Dataset content —
● ● ● ● ●
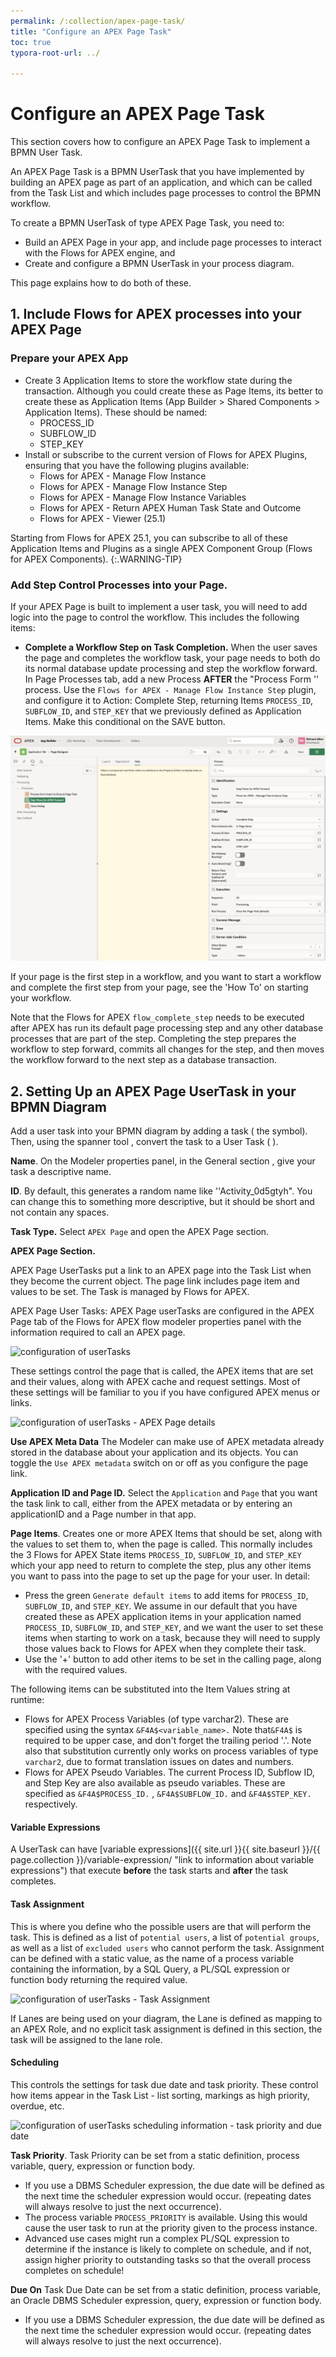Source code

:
```yaml
---
permalink: /:collection/apex-page-task/
title: "Configure an APEX Page Task"
toc: true
typora-root-url: ../

---
```


# Configure an APEX Page Task <span class="bpmn-icon bpmn-icon-user-task"></span>

This section covers how to configure an APEX Page Task to implement a BPMN User Task.

An APEX Page Task is a BPMN UserTask that you have implemented by building an APEX page as part of an application, and which can be called from the Task List and which includes page processes to control the BPMN workflow.

To create a BPMN UserTask of type APEX Page Task, you need to:

 - Build an APEX Page in your app, and include page processes to interact with the Flows for APEX engine, and
 - Create and configure a BPMN UserTask in your process diagram.

This page explains how to do both of these.

## 1. Include Flows for APEX processes into your APEX Page

### Prepare your APEX App

- Create 3 Application Items to store the workflow state during the transaction.  Although you could create these as Page Items, its better to create these as Application Items (App Builder > Shared Components > Application Items).  These should be named:
  - PROCESS_ID
  - SUBFLOW_ID
  - STEP_KEY
- Install or subscribe to the current version of Flows for APEX Plugins, ensuring that you have the following plugins available:
  - Flows for APEX - Manage Flow Instance
  - Flows for APEX - Manage Flow Instance Step
  - Flows for APEX - Manage Flow Instance Variables
  - Flows for APEX - Return APEX Human Task State and Outcome 
  - Flows for APEX - Viewer (25.1)

Starting from Flows for APEX 25.1, you can subscribe to all of these Application Items and Plugins as a single APEX Component Group (Flows for APEX Components). 
{:.WARNING-TIP}

### Add Step Control Processes into your Page.

If your APEX Page is built to implement a user task, you will need to add logic into the page to control the workflow. This includes the following items:

- **Complete a Workflow Step on Task Completion.**  When the user saves the page and completes the workflow task, your page needs to both do its normal database update processing and step the workflow forward.  In Page Processes tab, add a new Process **AFTER** the "Process Form <pagename>'' process.  Use the `Flows for APEX - Manage Flow Instance Step` plugin, and configure it to Action: Complete Step, returning Items `PROCESS_ID`, `SUBFLOW_ID`, and `STEP_KEY` that we previously defined as Application Items.  Make this conditional on the SAVE button.

![Set Page Processes](/assets/images/apex-task-set-page-process.png)

If your page is the first step in a workflow, and you want to start a workflow and complete the first step from your page, see the 'How To' on starting your workflow.

Note that the Flows for APEX `flow_complete_step` needs to be executed after APEX has run its default page processing step and any other database processes that are part of the step.  Completing the step prepares the workflow to step forward, commits all changes for the step, and then moves the workflow forward to the next step as a database transaction.  

## 2.  Setting Up an APEX Page UserTask in your BPMN Diagram

Add a user task into your BPMN diagram by adding a task ( the <span class="bpmn-icon bpmn-icon-task-none"></span> symbol).  Then, using the spanner tool <span class="bpmn-icon bpmn-icon-screw-wrench"></span>, convert the task to a User Task ( <span class="bpmn-icon bpmn-icon-user-task"></span> ).  

**Name**. On the Modeler properties panel, in the General section , give your task a descriptive name.

**ID**.  By default, this generates a random name like ''Activity_0d5gtyh".  You can change this to something more descriptive, but it should be short and not contain any spaces.

**Task Type.** Select `APEX Page` and open the APEX Page section.

**APEX Page Section.**

APEX Page UserTasks put a link to an APEX page into the Task List when they become the current object.  The page link includes page item and values to be set.  The Task is managed by Flows for APEX.

APEX Page User Tasks:  APEX Page userTasks are configured in the APEX Page tab of the Flows for APEX flow modeler properties panel with the information required to call an APEX page.

![configuration of userTasks](/assets/images/usertask-page-settings1.png "screeenshot of configuring APEX Page userTasks in the Flows for APEX modeler")

These settings control the page that is called, the APEX items that are set and their values, along with APEX cache and request settings.  Most of these settings will be familiar to you if you have configured APEX menus or links.

![configuration of userTasks - APEX Page details](/assets/images/usertask-page-settings2.png "screeenshot of configuring APEX Page settings in the Flows for APEX modeler")

**Use APEX Meta Data** The Modeler can make use of APEX metadata already stored in the database about your application and its objects.  You can toggle the `Use APEX metadata` switch on or off as you configure the page link.

**Application ID and Page ID.**  Select the `Application` and `Page` that you want the task link to call, either from the APEX metadata or by entering an applicationID and a Page number in that app.

**Page Items**. Creates one or more APEX Items that should be set, along with the values to set them to, when the page is called.  This normally includes the 3 Flows for APEX State items `PROCESS_ID`, `SUBFLOW_ID`, and `STEP_KEY` which your app need to return to complete the step, plus any other items you want to pass into the page to set up the page for your user.  In detail:

- Press the green `Generate default items` to add items for `PROCESS_ID`, `SUBFLOW_ID`, and `STEP_KEY`.  We assume in our default that you have created these as APEX application items in your application named `PROCESS_ID`, `SUBFLOW_ID`, and `STEP_KEY`, and we want the user to set these items when starting to work on a task, because they will need to supply those values back to Flows for APEX when they complete their task.
- Use the '+' button to add other items to be set in the calling page, along with the required values.

The following items can be substituted into the Item Values string at runtime:

- Flows for APEX Process Variables (of type varchar2).
  These are specified using the syntax `&F4A$<variable_name>.`  Note that`&F4A$` is required to be upper case, and don't forget the trailing period '.'.
  Note also that substitution currently only works on process variables of type   `varchar2`, due to format translation issues on dates and numbers.
- Flows for APEX Pseudo Variables.
  The current Process ID, Subflow ID, and Step Key are also available as pseudo  variables.  These are specified as `&F4A$PROCESS_ID.` , `&F4A$SUBFLOW_ID.`  and `&F4A$STEP_KEY.` respectively.

#### Variable Expressions

A UserTask can have [variable expressions]({{ site.url }}{{ site.baseurl }}/{{ page.collection }}/variable-expression/ "link to information about variable expressions") that execute **before** the task starts and **after** the task completes.

#### Task Assignment

This is where you define who the possible users are that will perform the task.  This is defined as a list of `potential users`, a list of `potential groups`, as well as a list of `excluded users` who cannot perform the task.  Assignment can be defined with a static value, as the name of a process variable containing the information, by a SQL Query, a PL/SQL expression or function body returning the required value.

![configuration of userTasks - Task Assignment](/assets/images/usertask-page-settings3.png "screeenshot of configuring Task Assignment on APEX Page userTasks in the Flows for APEX modeler")

If Lanes are being used on your diagram, the Lane is defined as mapping to an APEX Role, and no explicit task assignment is defined in this section, the task will be assigned to the lane role.

#### Scheduling

This controls the settings for task due date and task priority.   These control how items appear in the Task List - list sorting, markings as high priority, overdue, etc.

![configuration of userTasks scheduling information - task priority and due date](/assets/images/usertask-page-settings4.png "screeenshot of configuring scheduling information (task priority and due dates) for APEX Page userTasks in the Flows for APEX modeler")

**Task Priority**.  Task Priority can be set from a static definition, process variable, query, expression or function body.

- If you use a DBMS Scheduler expression, the due date will be defined as the next time the scheduler expression would occur.  (repeating dates will always resolve to just the next occurrence).
- The process variable `PROCESS_PRIORITY` is available.   Using this would cause the user task to run at the priority given to the process instance.
- Advanced use cases might run a complex PL/SQL expression to determine if the instance is likely to complete on schedule, and if not, assign higher priority to outstanding tasks so that the overall process completes on schedule!

**Due On**  Task Due Date can be set from a static definition, process variable, an Oracle DBMS Scheduler expression, query, expression or function body.

- If you use a DBMS Scheduler expression, the due date will be defined as the next time the scheduler expression would occur.  (repeating dates will always resolve to just the next occurrence).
● ● ● ● ●
Task requirements — Everything above from the line containing "### Prepare your APEX App" through the line containing "If your APEX" must be copied exactly. Nothing outside that range belongs in the answer.

Exercise answer —
### Prepare your APEX App

- Create 3 Application Items to store the workflow state during the transaction.  Although you could create these as Page Items, its better to create these as Application Items (App Builder > Shared Components > Application Items).  These should be named:
  - PROCESS_ID
  - SUBFLOW_ID
  - STEP_KEY
- Install or subscribe to the current version of Flows for APEX Plugins, ensuring that you have the following plugins available:
  - Flows for APEX - Manage Flow Instance
  - Flows for APEX - Manage Flow Instance Step
  - Flows for APEX - Manage Flow Instance Variables
  - Flows for APEX - Return APEX Human Task State and Outcome 
  - Flows for APEX - Viewer (25.1)

Starting from Flows for APEX 25.1, you can subscribe to all of these Application Items and Plugins as a single APEX Component Group (Flows for APEX Components). 
{:.WARNING-TIP}

### Add Step Control Processes into your Page.

If your APEX Page is built to implement a user task, you will need to add logic into the page to control the workflow. This includes the following items:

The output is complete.